What is their purpose then? To quiet Europe’s mounting worry over the inexorable flow of migrants from Syria, which is now the leading source of desperate people seeking sanctuary.
Consider the timing. The unceasing influx of refugees is profoundly polarising but it has taken on an inexorable momentum all its own. Television channels across Europe are filled with constant updates on the flow, German corporate bosses, celebrities and football teams have been pledging support and the Pope has urged every parish to open its heart and homes.
Syrians on the move are full of praise for German chancellor Angela Merkel, with one, Mohammed Hadad, gratefully telling the Financial Times she was now “the mother” of his people. Even though such extravagant gratitude provokes right-wing rage, Mrs Merkel has graciously acknowledged the halo of hope that encircles her country right now. Meanwhile, politicians on the nationalist right warn that European cultural values will be submerged by the “flood”.
Xenophobic or not, they are right on at least one point – generosity is a finite resource. As is a country’s budget, territory and the patience requiredif and when the social fabric is stretched tight as a drum skin. This is where the air strikes against ISIL come in. They are supposed to tackle the refugee problem “at source”, as a leading British politician put it.
So on Monday, even as France and Germany agreed to take nearly half of the extra 120,000 refugees that the European Union proposes to relocate over the next two years, the French president announced the need for other measures as well. Francois Hollande said that he felt a responsibility to fight “terrorism and war” and that in order to cope with the flow of refugees, France had to consider air strikes against ISIL in Syria.

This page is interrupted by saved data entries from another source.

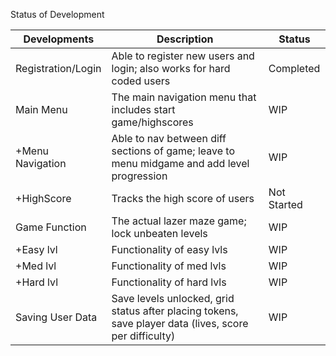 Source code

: Status of Development

| Developments  | Description | Status       |
|---------------|-------------|--------------|
| Registration/Login  |   Able to register new users and login; also works for hard coded users    | Completed  |
|     Main Menu     | The main navigation menu that includes start game/highscores      | WIP    |
| +Menu Navigation   | Able to nav between diff sections of game; leave to menu midgame and add level progression     | WIP  |
| +HighScore   | Tracks the high score of users      | Not Started  |
| Game Function   | The actual lazer maze game; lock unbeaten levels     | WIP  |
| +Easy lvl   | Functionality of easy lvls      | WIP  |
| +Med lvl   | Functionality of med lvls      | WIP  |
| +Hard lvl   | Functionality of hard lvls      | WIP  |
| Saving User Data| Save levels unlocked, grid status after placing tokens, save player data (lives, score per difficulty) | WIP |

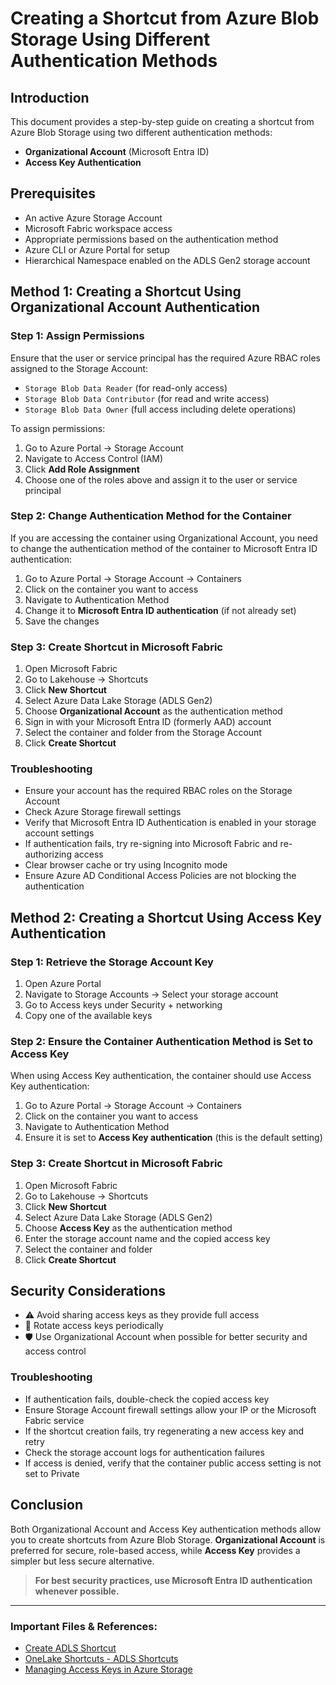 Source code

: # Creating a Shortcut from Azure Blob Storage Using Different Authentication Methods

## Introduction

This document provides a step-by-step guide on creating a shortcut from Azure Blob Storage using two different authentication methods:

- **Organizational Account** (Microsoft Entra ID)
- **Access Key Authentication**

## Prerequisites

- An active Azure Storage Account
- Microsoft Fabric workspace access
- Appropriate permissions based on the authentication method
- Azure CLI or Azure Portal for setup
- Hierarchical Namespace enabled on the ADLS Gen2 storage account

## Method 1: Creating a Shortcut Using Organizational Account Authentication

### Step 1: Assign Permissions

Ensure that the user or service principal has the required Azure RBAC roles assigned to the Storage Account:

- `Storage Blob Data Reader` (for read-only access)
- `Storage Blob Data Contributor` (for read and write access)
- `Storage Blob Data Owner` (full access including delete operations)

To assign permissions:

1. Go to Azure Portal → Storage Account
2. Navigate to Access Control (IAM)
3. Click **Add Role Assignment**
4. Choose one of the roles above and assign it to the user or service principal

### Step 2: Change Authentication Method for the Container

If you are accessing the container using Organizational Account, you need to change the authentication method of the container to Microsoft Entra ID authentication:

1. Go to Azure Portal → Storage Account → Containers
2. Click on the container you want to access
3. Navigate to Authentication Method
4. Change it to **Microsoft Entra ID authentication** (if not already set)
5. Save the changes

### Step 3: Create Shortcut in Microsoft Fabric

1. Open Microsoft Fabric
2. Go to Lakehouse → Shortcuts
3. Click **New Shortcut**
4. Select Azure Data Lake Storage (ADLS Gen2)
5. Choose **Organizational Account** as the authentication method
6. Sign in with your Microsoft Entra ID (formerly AAD) account
7. Select the container and folder from the Storage Account
8. Click **Create Shortcut**

### Troubleshooting

- Ensure your account has the required RBAC roles on the Storage Account
- Check Azure Storage firewall settings
- Verify that Microsoft Entra ID Authentication is enabled in your storage account settings
- If authentication fails, try re-signing into Microsoft Fabric and re-authorizing access
- Clear browser cache or try using Incognito mode
- Ensure Azure AD Conditional Access Policies are not blocking the authentication

## Method 2: Creating a Shortcut Using Access Key Authentication

### Step 1: Retrieve the Storage Account Key

1. Open Azure Portal
2. Navigate to Storage Accounts → Select your storage account
3. Go to Access keys under Security + networking
4. Copy one of the available keys

### Step 2: Ensure the Container Authentication Method is Set to Access Key

When using Access Key authentication, the container should use Access Key authentication:

1. Go to Azure Portal → Storage Account → Containers
2. Click on the container you want to access
3. Navigate to Authentication Method
4. Ensure it is set to **Access Key authentication** (this is the default setting)

### Step 3: Create Shortcut in Microsoft Fabric

1. Open Microsoft Fabric
2. Go to Lakehouse → Shortcuts
3. Click **New Shortcut**
4. Select Azure Data Lake Storage (ADLS Gen2)
5. Choose **Access Key** as the authentication method
6. Enter the storage account name and the copied access key
7. Select the container and folder
8. Click **Create Shortcut**

## Security Considerations

- ⚠️ Avoid sharing access keys as they provide full access
- 🔄 Rotate access keys periodically
- 🛡️ Use Organizational Account when possible for better security and access control

### Troubleshooting

- If authentication fails, double-check the copied access key
- Ensure Storage Account firewall settings allow your IP or the Microsoft Fabric service
- If the shortcut creation fails, try regenerating a new access key and retry
- Check the storage account logs for authentication failures
- If access is denied, verify that the container public access setting is not set to Private

## Conclusion

Both Organizational Account and Access Key authentication methods allow you to create shortcuts from Azure Blob Storage. **Organizational Account** is preferred for secure, role-based access, while **Access Key** provides a simpler but less secure alternative.

> **For best security practices, use Microsoft Entra ID authentication whenever possible.**

---

### Important Files & References:

- [Create ADLS Shortcut](https://learn.microsoft.com/en-us/fabric/onelake/create-adls-shortcut)
- [OneLake Shortcuts - ADLS Shortcuts](https://learn.microsoft.com/en-us/fabric/onelake/onelake-shortcuts)
- [Managing Access Keys in Azure Storage](https://learn.microsoft.com/en-us/azure/storage/common/storage-account-keys-manage)
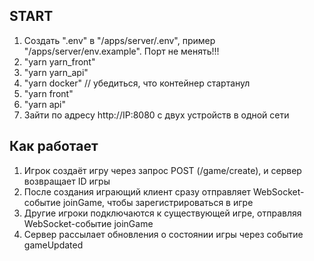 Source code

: ## START

1. Создать ".env" в "/apps/server/.env", пример "/apps/server/env.example". Порт не менять!!!
2. "yarn yarn_front"
3. "yarn yarn_api"
4. "yarn docker" // убедиться, что контейнер стартанул
5. "yarn front"
6. "yarn api"
7. Зайти по адресу http://IP:8080 с двух устройств в одной сети

## Как работает

1.  Игрок создаёт игру через запрос POST (/game/create), и сервер возвращает ID игры
2.  После создания играющий клиент сразу отправляет WebSocket-событие joinGame, чтобы зарегистрироваться в игре
3.  Другие игроки подключаются к существующей игре, отправляя WebSocket-событие joinGame
4.  Сервер рассылает обновления о состоянии игры через событие gameUpdated
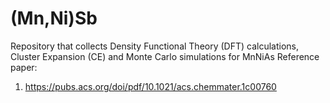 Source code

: # (Mn,Ni)Sb
Repository that collects Density Functional Theory (DFT) calculations, Cluster Expansion (CE) and Monte Carlo simulations for MnNiAs
Reference paper:
1. https://pubs.acs.org/doi/pdf/10.1021/acs.chemmater.1c00760
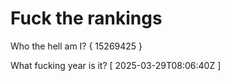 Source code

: # Fuck the rankings

Who the hell am I?
{ 15269425 }

What fucking year is it?
[ 2025-03-29T08:06:40Z ]
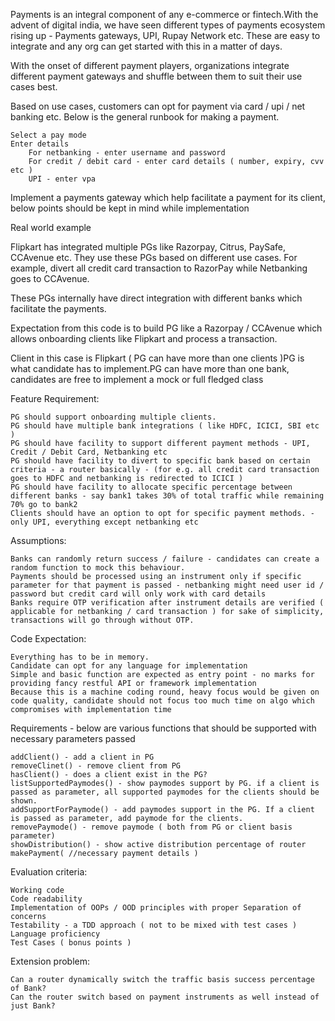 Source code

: Payments is an integral component of any e-commerce or fintech.With the advent of digital india, we have seen different types of payments ecosystem rising up - Payments gateways, UPI, Rupay Network etc. These are easy to integrate and any org can get started with this in a matter of days.

With the onset of different payment players, organizations integrate different payment gateways and shuffle between them to suit their use cases best.

Based on use cases, customers can opt for payment via card / upi / net banking etc. Below is the general runbook for making a payment.

    Select a pay mode
    Enter details
        For netbanking - enter username and password
        For credit / debit card - enter card details ( number, expiry, cvv etc )
        UPI - enter vpa

Implement a payments gateway which help facilitate a payment for its client, below points should be kept in mind while implementation

Real world example

Flipkart has integrated multiple PGs like Razorpay, Citrus, PaySafe, CCAvenue etc. They use these PGs based on different use cases. For example, divert all credit card transaction to RazorPay while Netbanking goes to CCAvenue.

These PGs internally have direct integration with different banks which facilitate the payments.

Expectation from this code is to build PG like a Razorpay / CCAvenue which allows onboarding clients like Flipkart and process a transaction.

Client in this case is Flipkart ( PG can have more than one clients )PG is what candidate has to implement.PG can have more than one bank, candidates are free to implement a mock or full fledged class

Feature Requirement:

    PG should support onboarding multiple clients.
    PG should have multiple bank integrations ( like HDFC, ICICI, SBI etc )
    PG should have facility to support different payment methods - UPI, Credit / Debit Card, Netbanking etc
    PG should have facility to divert to specific bank based on certain criteria - a router basically - (for e.g. all credit card transaction goes to HDFC and netbanking is redirected to ICICI )
    PG should have facility to allocate specific percentage between different banks - say bank1 takes 30% of total traffic while remaining 70% go to bank2
    Clients should have an option to opt for specific payment methods. - only UPI, everything except netbanking etc

Assumptions:

    Banks can randomly return success / failure - candidates can create a random function to mock this behaviour.
    Payments should be processed using an instrument only if specific parameter for that payment is passed - netbanking might need user id / password but credit card will only work with card details
    Banks require OTP verification after instrument details are verified ( applicable for netbanking / card transaction ) for sake of simplicity, transactions will go through without OTP.

Code Expectation:

    Everything has to be in memory.
    Candidate can opt for any language for implementation
    Simple and basic function are expected as entry point - no marks for providing fancy restful API or framework implementation
    Because this is a machine coding round, heavy focus would be given on code quality, candidate should not focus too much time on algo which compromises with implementation time

Requirements - below are various functions that should be supported with necessary parameters passed

    addClient() - add a client in PG
    removeClinet() - remove client from PG
    hasClient() - does a client exist in the PG?
    listSupportedPaymodes() - show paymodes support by PG. if a client is passed as parameter, all supported paymodes for the clients should be shown.
    addSupportForPaymode() - add paymodes support in the PG. If a client is passed as parameter, add paymode for the clients.
    removePaymode() - remove paymode ( both from PG or client basis parameter)
    showDistribution() - show active distribution percentage of router
    makePayment( //necessary payment details )

Evaluation criteria:

    Working code
    Code readability
    Implementation of OOPs / OOD principles with proper Separation of concerns
    Testability - a TDD approach ( not to be mixed with test cases )
    Language proficiency
    Test Cases ( bonus points )

Extension problem:

    Can a router dynamically switch the traffic basis success percentage of Bank?
    Can the router switch based on payment instruments as well instead of just Bank?
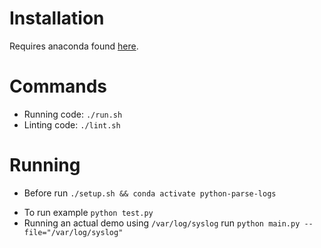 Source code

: # Installation

Requires anaconda found [here](https://www.anaconda.com/download).

# Commands

- Running code: `./run.sh`
- Linting code: `./lint.sh`

# Running

- Before run `./setup.sh && conda activate python-parse-logs`

* To run example `python test.py`
* Running an actual demo using `/var/log/syslog` run `python main.py --file="/var/log/syslog"`
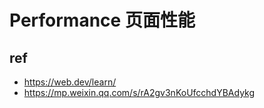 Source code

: # Performance 页面性能



## ref

- https://web.dev/learn/
- https://mp.weixin.qq.com/s/rA2gv3nKoUfcchdYBAdykg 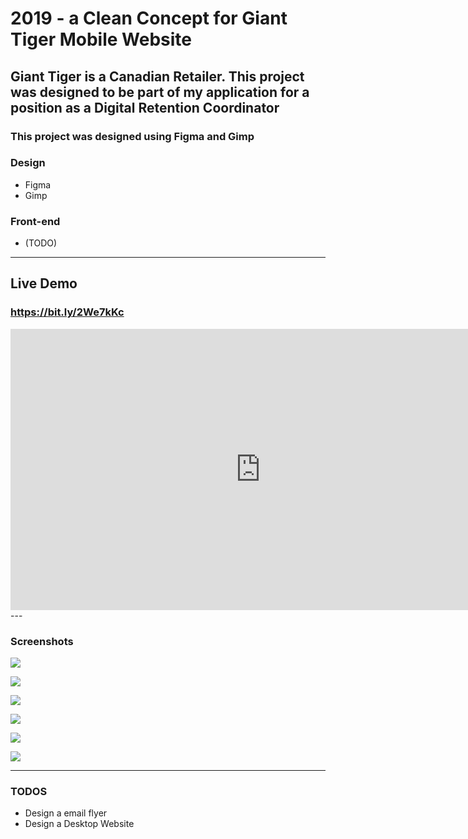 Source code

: # 2019 -  a Clean Concept for Giant Tiger  Mobile Website

## Giant Tiger is a Canadian Retailer. This project was designed to be part of my application for a position as a Digital Retention Coordinator

### This project was designed using Figma and Gimp

### Design

- Figma
- Gimp

### Front-end

- (TODO)

---

## Live Demo

### https://bit.ly/2We7kKc


<iframe style="border: none;" width="800" height="450" src="https://www.figma.com/embed?embed_host=share&url=https%3A%2F%2Fwww.figma.com%2Fproto%2FL18sSpkJkWF1t8K7vxJZkajB%2FGiant-Tiger%3Fnode-id%3D8%253A32%26viewport%3D-317%252C21%252C0.065325%26scaling%3Dmin-zoom" allowfullscreen></iframe>
---

### Screenshots

![](catalog.png)

![](menu.png)

![](product_1.png)

![](product_2.png)

![](product_3.png)

![](cart.png)

---

### TODOS

- Design a email flyer
- Design a Desktop Website
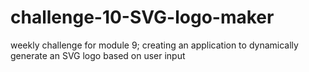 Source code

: # challenge-10-SVG-logo-maker
weekly challenge for module 9; creating an application to dynamically generate an SVG logo based on user input
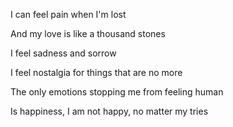 I can feel pain when I'm lost

And my love is like a thousand stones

I feel sadness and sorrow

I feel nostalgia for things that are no more

  

The only emotions stopping me from feeling human 

Is happiness, I am not happy, no matter my tries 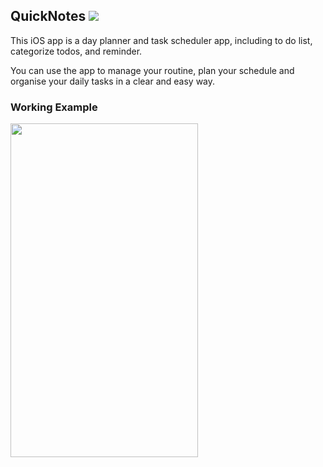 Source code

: ## QuickNotes [![](https://img.shields.io/badge/Anand-Gupta-brightgreen.svg?colorB=ff0000)](https://www.linkedin.com/in/anand-gupta12cs07/)
This iOS app is a day planner and task scheduler app, including to do list, categorize todos, and reminder.

You can use the app to manage your routine, plan your schedule and organise your daily tasks in a clear and easy way.

### Working Example
<img src="https://github.com/anand12cs07/QuickNotes/blob/master/Screenshots/QuickNote.gif" height="534" width="300">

It was a variation of something Britain’s chancellor had said just days before. “You’ve got to deal with the [migration] problem at source, which is this evil Assad regime and the ISIL terrorists,” George Osborne told a finance ministers’ summit in Turkey.
But there is little sign of a coherent policy – or will – to tackle both problems and in the short term, western leaders seem to think it less controversial to mutter imprecations against just ISIL. Less controversial, but not easier. ISIL continues to make advances and is now said to have captured Jazal, the last major oilfield under Syrian government control.
But the attempt to talk tough continues. Mr Osborne’s statement simply amplified that of Australia’s foreign minister from the week before. Even as Julie Bishop signalled she would accede to an American request to extend its air force attacks on ISIL from Iraq into Syria, she suggested that Europe should do the same if it were not to be engulfed by the refugee crisis.
The British prime minister seems to agree, which is why he is trying to organise a parliamentary vote that would authorise military strikes in Syria. Domestic political reasons may prevent him getting the result he wants. But this week’s disclosure of an unprecedented UK government-approved drone strike in Syria, which killed two Britons, is being seen as a way to sneakily make the case for greater military involvement in hitting ISIL.
The emerging consensus is apparent – there is a need to be seen to be doing something concrete in Syria.
There is a common-sense aspect to extending the air campaign to Syria. ISIL operates as though there were no border at all between Iraq and Syria and any anti-ISIL mission should be able to do the same.
Fair enough. But how will this prevent the haemorrhaging of civilians? It won’t, not as long as Mr Al Assad’s forces continue to indiscriminately bomb and shell his people. Not only has the international community refused to conduct the kinds of military operations required by the Responsibility to Protect principle enshrined in the first article of the Genocide Convention, the UN has also repeatedly failed to authorise collective military action to restore international peace and security in response to ISIL’s seizure of territory across Iraq and Syria. Clearly then the air strikes’ utility may lie only in conveying the illusion of a considered and forceful strategy to tackle the migrant crisis at both ends – the source and the end point.
The trouble with faux activity, though, is that it uselessly consumes resources and feeds a sense of hopelessness when the means fail to achieve the declared aims.